Single by Jess Moskaluke

from the album Kiss Me Quiet
- Released: August 28, 2015
- Genre: Country pop
- Length: 2:53
- Label: MDM Recordings
- Songwriters: Kelly Archer; Corey Crowder; Emily Shackelton;
- Producer: Corey Crowder

Jess Moskaluke singles chronology
| "I'm an Open Road" (2015) | "Kiss Me Quiet" (2015) | "Take Me Home" (2016) |

= Kiss Me Quiet (song) =

"Kiss Me Quiet" is a song recorded by Canadian country singer Jess Moskaluke for her second extended play of the same name (2015). It was written by Kelly Archer, Corey Crowder, and Emily Shackelton and was produced by Crowder. "Kiss Me Quiet" was released August 28, 2015 as the EP's lead single. The song was Moskaluke's first solo top 10 on the Canada Country chart.

==Promotion==
"Kiss Me Quiet" was included on the setlist for Moskaluke's opening slot on the Road Trip Tour in 2015.

==Critical reception==
Kerry Doole of New Canadian Music called the song a "big-production mid-tempo song we predict will be another radio hit."

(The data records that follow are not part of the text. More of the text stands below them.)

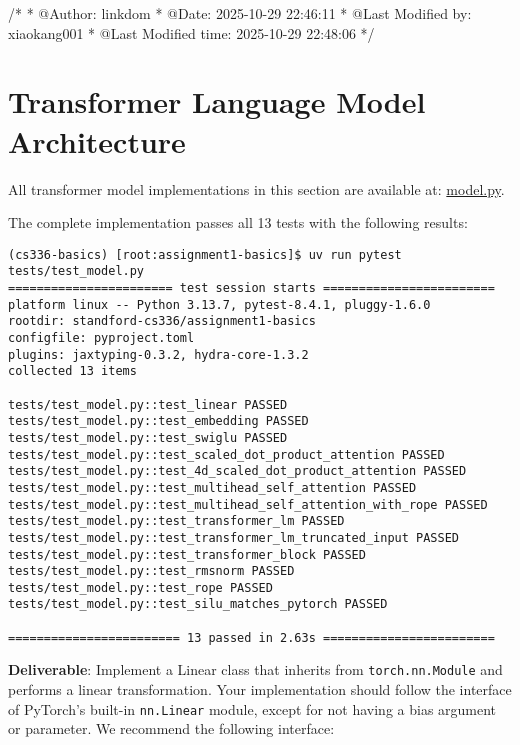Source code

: /*
 * @Author: linkdom 
 * @Date: 2025-10-29 22:46:11 
 * @Last Modified by: xiaokang001
 * @Last Modified time: 2025-10-29 22:48:06
 */
\section{Transformer Language Model Architecture}

All transformer model implementations in this section are available at: \href{https://github.com/donglinkang2021/cs336-assignment1-basics/blob/main/cs336_basics/model.py}{model.py}.

The complete implementation passes all 13 tests with the following results:
\begin{lstlisting}
(cs336-basics) [root:assignment1-basics]$ uv run pytest tests/test_model.py
======================= test session starts ========================
platform linux -- Python 3.13.7, pytest-8.4.1, pluggy-1.6.0
rootdir: standford-cs336/assignment1-basics
configfile: pyproject.toml
plugins: jaxtyping-0.3.2, hydra-core-1.3.2
collected 13 items                                                 

tests/test_model.py::test_linear PASSED
tests/test_model.py::test_embedding PASSED
tests/test_model.py::test_swiglu PASSED
tests/test_model.py::test_scaled_dot_product_attention PASSED
tests/test_model.py::test_4d_scaled_dot_product_attention PASSED
tests/test_model.py::test_multihead_self_attention PASSED
tests/test_model.py::test_multihead_self_attention_with_rope PASSED
tests/test_model.py::test_transformer_lm PASSED
tests/test_model.py::test_transformer_lm_truncated_input PASSED
tests/test_model.py::test_transformer_block PASSED
tests/test_model.py::test_rmsnorm PASSED
tests/test_model.py::test_rope PASSED
tests/test_model.py::test_silu_matches_pytorch PASSED

======================== 13 passed in 2.63s ========================
\end{lstlisting}


\textbf{Deliverable}: Implement a Linear class that inherits from \lstinline{torch.nn.Module} and performs a linear transformation. Your implementation should follow the interface of PyTorch's built-in \lstinline{nn.Linear} module, except for not having a bias argument or parameter. We recommend the following interface:

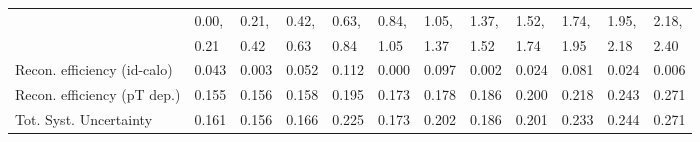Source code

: \begin{tabular}{l|p{0.6cm}p{0.6cm}p{0.6cm}p{0.6cm}p{0.6cm}p{0.6cm}p{0.6cm}p{0.6cm}p{0.6cm}p{0.6cm}p{0.6cm}}
\hline
   & 0.00, & 0.21, & 0.42, & 0.63, & 0.84, & 1.05, & 1.37, & 1.52, & 1.74, & 1.95, & 2.18,  \\ 
   & 0.21 & 0.42 & 0.63 & 0.84 & 1.05 & 1.37 & 1.52 & 1.74 & 1.95 & 2.18 & 2.40  \\ 
\hline
Recon. efficiency (id-calo)              & 0.043 & 0.003 & 0.052 & 0.112 & 0.000 & 0.097 & 0.002 & 0.024 & 0.081 & 0.024 & 0.006 \\
\hline
Recon. efficiency (pT dep.)              & 0.155 & 0.156 & 0.158 & 0.195 & 0.173 & 0.178 & 0.186 & 0.200 & 0.218 & 0.243 & 0.271 \\
\hline
Tot. Syst. Uncertainty                   & 0.161 & 0.156 & 0.166 & 0.225 & 0.173 & 0.202 & 0.186 & 0.201 & 0.233 & 0.244 & 0.271 \\
\hline
\end{tabular}
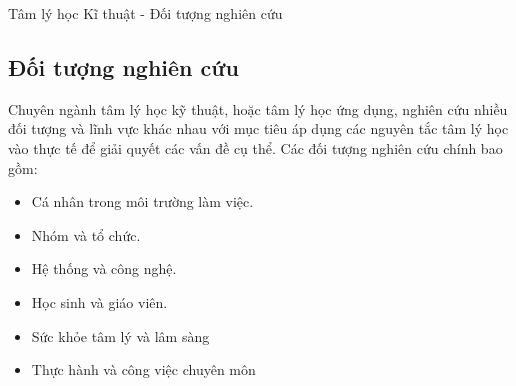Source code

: \documentclass[../main.tex]{subfiles}
\begin{document}
\begin{frame}{Tâm lý học Kĩ thuật - Đối tượng nghiên cứu}
\subsection{Đối tượng nghiên cứu}
Chuyên ngành tâm lý học kỹ thuật, hoặc tâm lý học ứng dụng, nghiên cứu nhiều đối tượng và lĩnh vực khác nhau với mục tiêu áp dụng các nguyên tắc tâm lý học vào thực tế để giải quyết các vấn đề cụ thể. 
Các đối tượng nghiên cứu chính bao gồm:
\begin{itemize}
    \item Cá nhân trong môi trường làm việc.
    \item Nhóm và tổ chức.
    \item Hệ thống và công nghệ.
    \item Học sinh và giáo viên.
    \item Sức khỏe tâm lý và lâm sàng
    \item Thực hành và công việc chuyên môn

\end{itemize}

\end{frame}
\end{document}
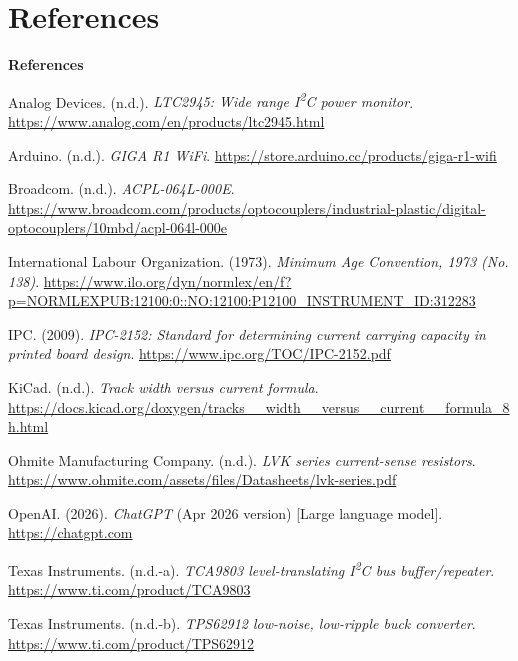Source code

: 
\chapter{References}
\label{chap:references}

{}

\begingroup
\renewcommand{\baselinestretch}{2}\normalsize
\setlength{\parindent}{0pt}
\setlength{\parskip}{0pt}
\raggedright
\setlength{\emergencystretch}{3em}

\begin{center}
    \textbf{References}
\end{center}

\newcommand{\apaentry}[1]{%
    \par\noindent\hangindent=0.5in
    #1\par
}

\apaentry{%
    Analog Devices. (n.d.).
    \textit{LTC2945: Wide range I\textsuperscript{2}C power monitor}.
    \url{https://www.analog.com/en/products/ltc2945.html}
}

\apaentry{%
    Arduino. (n.d.).
    \textit{GIGA R1 WiFi}.
    \url{https://store.arduino.cc/products/giga-r1-wifi}
}

\apaentry{%
    Broadcom. (n.d.).
    \textit{ACPL-064L-000E}.
    \url{https://www.broadcom.com/products/optocouplers/industrial-plastic/digital-optocouplers/10mbd/acpl-064l-000e}
}

\apaentry{%
    International Labour Organization. (1973).
    \textit{Minimum Age Convention, 1973 (No. 138)}.
    \url{https://www.ilo.org/dyn/normlex/en/f?p=NORMLEXPUB:12100:0::NO:12100:P12100_INSTRUMENT_ID:312283}
}

\apaentry{%
    IPC. (2009).
    \textit{IPC-2152: Standard for determining current carrying capacity in printed board design}.
    \url{https://www.ipc.org/TOC/IPC-2152.pdf}
}

\apaentry{%
    KiCad. (n.d.).
    \textit{Track width versus current formula}.
    \url{https://docs.kicad.org/doxygen/tracks__width__versus__current__formula_8h.html}
}

\apaentry{%
    Ohmite Manufacturing Company. (n.d.).
    \textit{LVK series current-sense resistors}.
    \url{https://www.ohmite.com/assets/files/Datasheets/lvk-series.pdf}
}

\apaentry{%
    OpenAI. (2026).
    \textit{ChatGPT} (Apr 2026 version) [Large language model].
    \url{https://chatgpt.com}
}

\apaentry{%
    Texas Instruments. (n.d.-a).
    \textit{TCA9803 level-translating I\textsuperscript{2}C bus buffer/repeater}.
    \url{https://www.ti.com/product/TCA9803}
}

\apaentry{%
    Texas Instruments. (n.d.-b).
    \textit{TPS62912 low-noise, low-ripple buck converter}.
    \url{https://www.ti.com/product/TPS62912}
}

\endgroup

==Commercial performance==
"Kiss Me Quiet" entered the Canada Country chart in October 2015. The song reached its peak position of 7 on the chart dated December 7, 2015, earning Moskaluke her first top 10 hit as a lead artist. Her collaboration with Paul Brandt, "I'm an Open Road", also peaked at number 7 three weeks previously, making it her first top 10 overall. "Kiss Me Quiet" was the most-played song on country radio by a Canadian artist for the week of November 30, 2015, according to numbers reported by Nielsen SoundScan. The song was certified Gold by Music Canada in March 2018.

==Music video==
The official music video for "Kiss Me Quiet" was directed by David Tenniswood and premiered September 16, 2015. It finds Moskaluke teasingly reminding her man that he can kiss her and also includes scenic shots of Canadian wilderness that "show off some beautiful country."

==Charts==

| Chart (2015) | Peak position |
|---|---|
| Canada Country (Billboard) | 7 |

==Certifications and sales==

| Region | Certification | Certified units/sales |
| Canada (Music Canada) | Gold | 40,000^{‡} |
^{‡} Sales+streaming figures based on certification alone.